'''

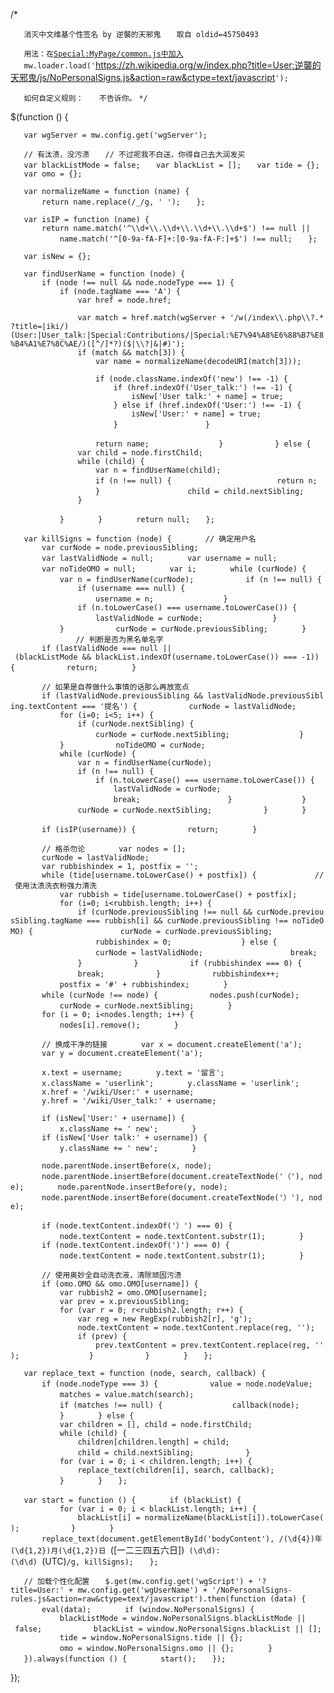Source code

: /\*

`   消灭中文维基个性签名 by 逆襲的天邪鬼`
`   取自 oldid=45750493`

`   用法：在`[`Special:MyPage/common.js中加入`](https://zh.wikipedia.org/wiki/Special:MyPage/common.js "wikilink")
`   mw.loader.load('`<https://zh.wikipedia.org/w/index.php?title=User:逆襲的天邪鬼/js/NoPersonalSigns.js&action=raw&ctype=text/javascript>`');`

`   如何自定义规则：`
`   不告诉你。`
`*/`

$(function () {

`   var wgServer = mw.config.get('wgServer');`

`   // 有汰渍，没污渍`
`   // 不过呢我不白送，你得自己去大润发买`
`   var blackListMode = false;`
`   var blackList = [];`
`   var tide = {};`
`   var omo = {};`

`   var normalizeName = function (name) {`
`       return name.replace(/_/g, ' ');`
`   };`

`   var isIP = function (name) {`
`       return name.match('^\\d+\\.\\d+\\.\\d+\\.\\d+$') !== null || `
`           name.match('^[0-9a-fA-F]+:[0-9a-fA-F:]+$') !== null;`
`   };`

`   var isNew = {};`

`   var findUserName = function (node) {`
`       if (node !== null && node.nodeType === 1) {`
`           if (node.tagName === 'A') {`
`               var href = node.href;`

`               var match = href.match(wgServer + '/w(/index\\.php\\?.*?title=|iki/)(User:|User_talk:|Special:Contributions/|Special:%E7%94%A8%E6%88%B7%E8%B4%A1%E7%8C%AE/)([^/]*?)($|\\?|&|#)');`
`               if (match && match[3]) {`
`                   var name = normalizeName(decodeURI(match[3]));`

`                   if (node.className.indexOf('new') !== -1) {`
`                       if (href.indexOf('User_talk:') !== -1) {`
`                           isNew['User talk:' + name] = true;`
`                       } else if (href.indexOf('User:') !== -1) {`
`                           isNew['User:' + name] = true;`
`                       }`
`                   }`

`                   return name;`
`               }`
`           } else {`
`               var child = node.firstChild;`
`               while (child) {`
`                   var n = findUserName(child);`
`                   if (n !== null) {`
`                       return n;`
`                   }`
`                   child = child.nextSibling;`
`               }`

`           }`
`       }`
`       return null;`
`   };`

`   var killSigns = function (node) {`
`       // 确定用户名`
`       var curNode = node.previousSibling;`
`       var lastValidNode = null;`
`       var username = null;`
`       var noTideOMO = null;`
`       var i;`
`       while (curNode) {`
`           var n = findUserName(curNode);`
`           if (n !== null) {`
`               if (username === null) {`
`                   username = n;`
`               }`
`               if (n.toLowerCase() === username.toLowerCase()) {`
`                   lastValidNode = curNode;`
`               }`
`           }`
`           curNode = curNode.previousSibling;`
`       }`
`       `
`       // 判断是否为黑名单名字`
`       if (lastValidNode === null || (blackListMode && blackList.indexOf(username.toLowerCase()) === -1)) {`
`           return;`
`       }`

`       // 如果是自荐做什么事情的话那么再放宽点`
`       if (lastValidNode.previousSibling && lastValidNode.previousSibling.textContent === '提名') {`
`           curNode = lastValidNode;`
`           for (i=0; i<5; i++) {`
`               if (curNode.nextSibling) {`
`                   curNode = curNode.nextSibling;`
`               }`
`           }`
`           noTideOMO = curNode;`
`           while (curNode) {`
`               var n = findUserName(curNode);`
`               if (n !== null) {`
`                   if (n.toLowerCase() === username.toLowerCase()) {`
`                       lastValidNode = curNode;`
`                       break;`
`                   }`
`               }`
`               curNode = curNode.nextSibling;`
`           }`
`       }`

`       if (isIP(username)) {`
`           return;`
`       }`

`       // 格杀勿论`
`       var nodes = [];`
`       curNode = lastValidNode;`
`       var rubbishindex = 1, postfix = '';`
`       while (tide[username.toLowerCase() + postfix]) {             // 使用汰渍洗衣粉强力清洗`
`           var rubbish = tide[username.toLowerCase() + postfix];`
`           for (i=0; i<rubbish.length; i++) {`
`               if (curNode.previousSibling !== null && curNode.previousSibling.tagName === rubbish[i] && curNode.previousSibling !== noTideOMO) {`
`                   curNode = curNode.previousSibling;`
`                   rubbishindex = 0;`
`               } else {`
`                   curNode = lastValidNode;`
`                   break;`
`               }`
`           }`
`           if (rubbishindex === 0) {`
`               break;`
`           }`
`           rubbishindex++;`
`           postfix = '#' + rubbishindex;`
`       }`
`       while (curNode !== node) {`
`           nodes.push(curNode);`
`           curNode = curNode.nextSibling;`
`       }`
`       for (i = 0; i<nodes.length; i++) {`
`           nodes[i].remove();`
`       }`

`       // 换成干净的链接`
`       var x = document.createElement('a');`
`       var y = document.createElement('a');`

`       x.text = username;`
`       y.text = '留言';`
`       x.className = 'userlink';`
`       y.className = 'userlink';`
`       x.href = '/wiki/User:' + username;`
`       y.href = '/wiki/User_talk:' + username;`

`       if (isNew['User:' + username]) {`
`           x.className += ' new';`
`       }`
`       if (isNew['User talk:' + username]) {`
`           y.className += ' new';`
`       }`

`       node.parentNode.insertBefore(x, node);`
`       node.parentNode.insertBefore(document.createTextNode('（'), node);`
`       node.parentNode.insertBefore(y, node);`
`       node.parentNode.insertBefore(document.createTextNode('）'), node);`

`       if (node.textContent.indexOf('）') === 0) {`
`           node.textContent = node.textContent.substr(1);`
`       }`
`       if (node.textContent.indexOf(')') === 0) {`
`           node.textContent = node.textContent.substr(1);`
`       }`

`       // 使用奥妙全自动洗衣液，清除顽固污渍`
`       if (omo.OMO && omo.OMO[username]) {`
`           var rubbish2 = omo.OMO[username];`
`           var prev = x.previousSibling;`
`           for (var r = 0; r<rubbish2.length; r++) {`
`               var reg = new RegExp(rubbish2[r], 'g');`
`               node.textContent = node.textContent.replace(reg, '');`
`               if (prev) {`
`                   prev.textContent = prev.textContent.replace(reg, '');`
`               }`
`           }`
`       }`
`   };`

`   var replace_text = function (node, search, callback) {`
`       if (node.nodeType === 3) {`
`           value = node.nodeValue;`
`           matches = value.match(search);`
`    `
`           if (matches !== null) {`
`               callback(node);`
`           }`
`       } else {`
`           var children = [], child = node.firstChild;`
`           while (child) {`
`               children[children.length] = child;`
`               child = child.nextSibling;`
`           }`
`    `
`           for (var i = 0; i < children.length; i++) {`
`               replace_text(children[i], search, callback);`
`           }`
`       }`
`   };`

`   var start = function () {`
`       if (blackList) {`
`           for (var i = 0; i < blackList.length; i++) {`
`               blackList[i] = normalizeName(blackList[i]).toLowerCase();`
`           }`
`       }`
`       replace_text(document.getElementById('bodyContent'), /(\d{4})年(\d{1,2})月(\d{1,2})日 `\([一二三四五六日]\)` (\d\d):(\d\d) `\(UTC\)`/g, killSigns);`
`   };`

`   // 加载个性化配置`
`   $.get(mw.config.get('wgScript') + '?title=User:' + mw.config.get('wgUserName') + '/NoPersonalSigns-rules.js&action=raw&ctype=text/javascript').then(function (data) {`
`       eval(data);`
`       if (window.NoPersonalSigns) {`
`           blackListMode = window.NoPersonalSigns.blackListMode || false;`
`           blackList = window.NoPersonalSigns.blackList || [];`
`           tide = window.NoPersonalSigns.tide || {};`
`           omo = window.NoPersonalSigns.omo || {};`
`       }`
`   }).always(function () {`
`       start();`
`   });`

});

'''

_Your goal_
Hand back all the entries exactly, leaving out the pictures.

_Answer box_
Source code

: /\*

`   消灭中文维基个性签名 by 逆襲的天邪鬼`
`   取自 oldid=45750493`

`   用法：在`[`Special:MyPage/common.js中加入`](https://zh.wikipedia.org/wiki/Special:MyPage/common.js "wikilink")
`   mw.loader.load('`<https://zh.wikipedia.org/w/index.php?title=User:逆襲的天邪鬼/js/NoPersonalSigns.js&action=raw&ctype=text/javascript>`');`

`   如何自定义规则：`
`   不告诉你。`
`*/`

$(function () {

`   var wgServer = mw.config.get('wgServer');`

`   // 有汰渍，没污渍`
`   // 不过呢我不白送，你得自己去大润发买`
`   var blackListMode = false;`
`   var blackList = [];`
`   var tide = {};`
`   var omo = {};`

`   var normalizeName = function (name) {`
`       return name.replace(/_/g, ' ');`
`   };`

`   var isIP = function (name) {`
`       return name.match('^\\d+\\.\\d+\\.\\d+\\.\\d+$') !== null || `
`           name.match('^[0-9a-fA-F]+:[0-9a-fA-F:]+$') !== null;`
`   };`

`   var isNew = {};`

`   var findUserName = function (node) {`
`       if (node !== null && node.nodeType === 1) {`
`           if (node.tagName === 'A') {`
`               var href = node.href;`

`               var match = href.match(wgServer + '/w(/index\\.php\\?.*?title=|iki/)(User:|User_talk:|Special:Contributions/|Special:%E7%94%A8%E6%88%B7%E8%B4%A1%E7%8C%AE/)([^/]*?)($|\\?|&|#)');`
`               if (match && match[3]) {`
`                   var name = normalizeName(decodeURI(match[3]));`

`                   if (node.className.indexOf('new') !== -1) {`
`                       if (href.indexOf('User_talk:') !== -1) {`
`                           isNew['User talk:' + name] = true;`
`                       } else if (href.indexOf('User:') !== -1) {`
`                           isNew['User:' + name] = true;`
`                       }`
`                   }`

`                   return name;`
`               }`
`           } else {`
`               var child = node.firstChild;`
`               while (child) {`
`                   var n = findUserName(child);`
`                   if (n !== null) {`
`                       return n;`
`                   }`
`                   child = child.nextSibling;`
`               }`

`           }`
`       }`
`       return null;`
`   };`

`   var killSigns = function (node) {`
`       // 确定用户名`
`       var curNode = node.previousSibling;`
`       var lastValidNode = null;`
`       var username = null;`
`       var noTideOMO = null;`
`       var i;`
`       while (curNode) {`
`           var n = findUserName(curNode);`
`           if (n !== null) {`
`               if (username === null) {`
`                   username = n;`
`               }`
`               if (n.toLowerCase() === username.toLowerCase()) {`
`                   lastValidNode = curNode;`
`               }`
`           }`
`           curNode = curNode.previousSibling;`
`       }`
`       `
`       // 判断是否为黑名单名字`
`       if (lastValidNode === null || (blackListMode && blackList.indexOf(username.toLowerCase()) === -1)) {`
`           return;`
`       }`

`       // 如果是自荐做什么事情的话那么再放宽点`
`       if (lastValidNode.previousSibling && lastValidNode.previousSibling.textContent === '提名') {`
`           curNode = lastValidNode;`
`           for (i=0; i<5; i++) {`
`               if (curNode.nextSibling) {`
`                   curNode = curNode.nextSibling;`
`               }`
`           }`
`           noTideOMO = curNode;`
`           while (curNode) {`
`               var n = findUserName(curNode);`
`               if (n !== null) {`
`                   if (n.toLowerCase() === username.toLowerCase()) {`
`                       lastValidNode = curNode;`
`                       break;`
`                   }`
`               }`
`               curNode = curNode.nextSibling;`
`           }`
`       }`

`       if (isIP(username)) {`
`           return;`
`       }`

`       // 格杀勿论`
`       var nodes = [];`
`       curNode = lastValidNode;`
`       var rubbishindex = 1, postfix = '';`
`       while (tide[username.toLowerCase() + postfix]) {             // 使用汰渍洗衣粉强力清洗`
`           var rubbish = tide[username.toLowerCase() + postfix];`
`           for (i=0; i<rubbish.length; i++) {`
`               if (curNode.previousSibling !== null && curNode.previousSibling.tagName === rubbish[i] && curNode.previousSibling !== noTideOMO) {`
`                   curNode = curNode.previousSibling;`
`                   rubbishindex = 0;`
`               } else {`
`                   curNode = lastValidNode;`
`                   break;`
`               }`
`           }`
`           if (rubbishindex === 0) {`
`               break;`
`           }`
`           rubbishindex++;`
`           postfix = '#' + rubbishindex;`
`       }`
`       while (curNode !== node) {`
`           nodes.push(curNode);`
`           curNode = curNode.nextSibling;`
`       }`
`       for (i = 0; i<nodes.length; i++) {`
`           nodes[i].remove();`
`       }`

`       // 换成干净的链接`
`       var x = document.createElement('a');`
`       var y = document.createElement('a');`

`       x.text = username;`
`       y.text = '留言';`
`       x.className = 'userlink';`
`       y.className = 'userlink';`
`       x.href = '/wiki/User:' + username;`
`       y.href = '/wiki/User_talk:' + username;`

`       if (isNew['User:' + username]) {`
`           x.className += ' new';`
`       }`
`       if (isNew['User talk:' + username]) {`
`           y.className += ' new';`
`       }`

`       node.parentNode.insertBefore(x, node);`
`       node.parentNode.insertBefore(document.createTextNode('（'), node);`
`       node.parentNode.insertBefore(y, node);`
`       node.parentNode.insertBefore(document.createTextNode('）'), node);`

`       if (node.textContent.indexOf('）') === 0) {`
`           node.textContent = node.textContent.substr(1);`
`       }`
`       if (node.textContent.indexOf(')') === 0) {`
`           node.textContent = node.textContent.substr(1);`
`       }`

`       // 使用奥妙全自动洗衣液，清除顽固污渍`
`       if (omo.OMO && omo.OMO[username]) {`
`           var rubbish2 = omo.OMO[username];`
`           var prev = x.previousSibling;`
`           for (var r = 0; r<rubbish2.length; r++) {`
`               var reg = new RegExp(rubbish2[r], 'g');`
`               node.textContent = node.textContent.replace(reg, '');`
`               if (prev) {`
`                   prev.textContent = prev.textContent.replace(reg, '');`
`               }`
`           }`
`       }`
`   };`

`   var replace_text = function (node, search, callback) {`
`       if (node.nodeType === 3) {`
`           value = node.nodeValue;`
`           matches = value.match(search);`
`    `
`           if (matches !== null) {`
`               callback(node);`
`           }`
`       } else {`
`           var children = [], child = node.firstChild;`
`           while (child) {`
`               children[children.length] = child;`
`               child = child.nextSibling;`
`           }`
`    `
`           for (var i = 0; i < children.length; i++) {`
`               replace_text(children[i], search, callback);`
`           }`
`       }`
`   };`

`   var start = function () {`
`       if (blackList) {`
`           for (var i = 0; i < blackList.length; i++) {`
`               blackList[i] = normalizeName(blackList[i]).toLowerCase();`
`           }`
`       }`
`       replace_text(document.getElementById('bodyContent'), /(\d{4})年(\d{1,2})月(\d{1,2})日 `\([一二三四五六日]\)` (\d\d):(\d\d) `\(UTC\)`/g, killSigns);`
`   };`

`   // 加载个性化配置`
`   $.get(mw.config.get('wgScript') + '?title=User:' + mw.config.get('wgUserName') + '/NoPersonalSigns-rules.js&action=raw&ctype=text/javascript').then(function (data) {`
`       eval(data);`
`       if (window.NoPersonalSigns) {`
`           blackListMode = window.NoPersonalSigns.blackListMode || false;`
`           blackList = window.NoPersonalSigns.blackList || [];`
`           tide = window.NoPersonalSigns.tide || {};`
`           omo = window.NoPersonalSigns.omo || {};`
`       }`
`   }).always(function () {`
`       start();`
`   });`

});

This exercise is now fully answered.